In response to these alarming findings, MPs have urged the Department for Education to commit to a clear target: reducing the number of children in unregistered homes to zero by the end of 2027. The report, published on Friday 16 January 2026, frames the situation as a systemic failure that leaves society's most vulnerable exposed to potential harm.

The core issue highlighted is the absence of proper safeguards. Without formal registration and inspection, there is no guarantee that these homes provide adequate care, protection, or a loving environment. The committee's investigation suggests the system is fundamentally broken, allowing a high-cost, high-risk alternative to operate with little accountability.

Broken System, Vulnerable Lives

The findings place renewed scrutiny on the state of children's social care in England. The placement of hundreds of children in illegal or unregistered settings for months on end points to a deep-seated crisis in capacity and regulation.

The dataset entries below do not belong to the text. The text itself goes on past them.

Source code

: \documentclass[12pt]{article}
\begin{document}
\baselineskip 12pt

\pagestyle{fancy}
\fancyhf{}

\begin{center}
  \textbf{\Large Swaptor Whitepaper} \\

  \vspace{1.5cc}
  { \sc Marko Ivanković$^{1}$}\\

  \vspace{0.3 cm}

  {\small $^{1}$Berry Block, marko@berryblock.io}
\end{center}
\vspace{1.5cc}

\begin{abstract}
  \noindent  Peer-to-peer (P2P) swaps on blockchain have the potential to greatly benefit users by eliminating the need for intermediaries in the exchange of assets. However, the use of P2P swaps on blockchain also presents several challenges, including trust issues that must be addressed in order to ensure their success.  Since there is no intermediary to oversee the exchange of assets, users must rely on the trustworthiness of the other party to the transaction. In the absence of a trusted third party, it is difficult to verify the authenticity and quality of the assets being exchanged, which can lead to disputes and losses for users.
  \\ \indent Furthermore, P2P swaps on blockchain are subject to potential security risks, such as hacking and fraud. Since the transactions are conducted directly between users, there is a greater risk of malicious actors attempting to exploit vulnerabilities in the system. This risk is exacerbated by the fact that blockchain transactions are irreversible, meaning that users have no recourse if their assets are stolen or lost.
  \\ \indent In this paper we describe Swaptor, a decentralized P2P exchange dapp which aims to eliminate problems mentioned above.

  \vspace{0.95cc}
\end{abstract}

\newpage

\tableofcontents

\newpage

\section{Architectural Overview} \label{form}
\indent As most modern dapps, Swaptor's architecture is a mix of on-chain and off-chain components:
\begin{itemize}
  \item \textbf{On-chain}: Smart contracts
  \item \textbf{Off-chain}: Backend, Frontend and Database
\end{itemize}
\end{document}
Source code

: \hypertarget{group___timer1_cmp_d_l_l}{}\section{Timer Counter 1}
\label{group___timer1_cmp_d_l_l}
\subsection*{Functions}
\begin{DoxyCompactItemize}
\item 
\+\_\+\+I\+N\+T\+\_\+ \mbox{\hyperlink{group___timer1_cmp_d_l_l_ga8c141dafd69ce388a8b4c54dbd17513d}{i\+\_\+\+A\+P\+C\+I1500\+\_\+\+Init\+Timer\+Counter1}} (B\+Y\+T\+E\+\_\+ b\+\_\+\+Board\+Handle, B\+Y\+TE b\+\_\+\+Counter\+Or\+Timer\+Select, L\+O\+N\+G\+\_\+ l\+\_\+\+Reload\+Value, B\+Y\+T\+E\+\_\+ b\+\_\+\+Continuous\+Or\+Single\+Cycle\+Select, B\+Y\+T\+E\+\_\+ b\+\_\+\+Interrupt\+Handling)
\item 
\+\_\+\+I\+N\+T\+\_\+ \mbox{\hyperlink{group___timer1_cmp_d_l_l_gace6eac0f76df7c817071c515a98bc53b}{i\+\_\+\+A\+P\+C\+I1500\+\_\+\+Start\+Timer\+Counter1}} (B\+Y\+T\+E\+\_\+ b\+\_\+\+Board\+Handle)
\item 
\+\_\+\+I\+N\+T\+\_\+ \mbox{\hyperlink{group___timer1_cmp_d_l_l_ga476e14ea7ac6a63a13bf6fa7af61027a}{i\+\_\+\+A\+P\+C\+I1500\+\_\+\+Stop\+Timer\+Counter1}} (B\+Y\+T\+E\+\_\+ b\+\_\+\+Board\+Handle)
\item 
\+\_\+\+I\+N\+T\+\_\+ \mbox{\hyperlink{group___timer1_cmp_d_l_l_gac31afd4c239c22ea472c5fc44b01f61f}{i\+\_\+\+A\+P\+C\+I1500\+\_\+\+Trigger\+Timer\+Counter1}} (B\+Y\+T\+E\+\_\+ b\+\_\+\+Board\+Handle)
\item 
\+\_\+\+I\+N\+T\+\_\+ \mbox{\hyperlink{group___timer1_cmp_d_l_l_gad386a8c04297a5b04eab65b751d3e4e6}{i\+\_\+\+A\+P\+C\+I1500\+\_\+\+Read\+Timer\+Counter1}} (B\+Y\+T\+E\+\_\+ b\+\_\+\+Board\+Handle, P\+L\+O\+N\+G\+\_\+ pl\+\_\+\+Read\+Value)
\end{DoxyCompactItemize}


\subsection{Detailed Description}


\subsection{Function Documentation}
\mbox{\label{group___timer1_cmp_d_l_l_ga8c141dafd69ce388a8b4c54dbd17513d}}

The PAC's report serves as a direct challenge to ministers and officials to fix what it describes as a failing infrastructure.

The situation underscores the urgent need for:

  • Accelerated processes for registering new care homes.
  • Increased capacity within the regulated care sector.
  • Stricter enforcement against illegal operators.
  • Transparent oversight to ensure every child in care is safe.

With the 2027 deadline now set by MPs, pressure is mounting on the government to transform a system currently deemed unfit for purpose and to ensure no child is left in a care setting that operates outside the law.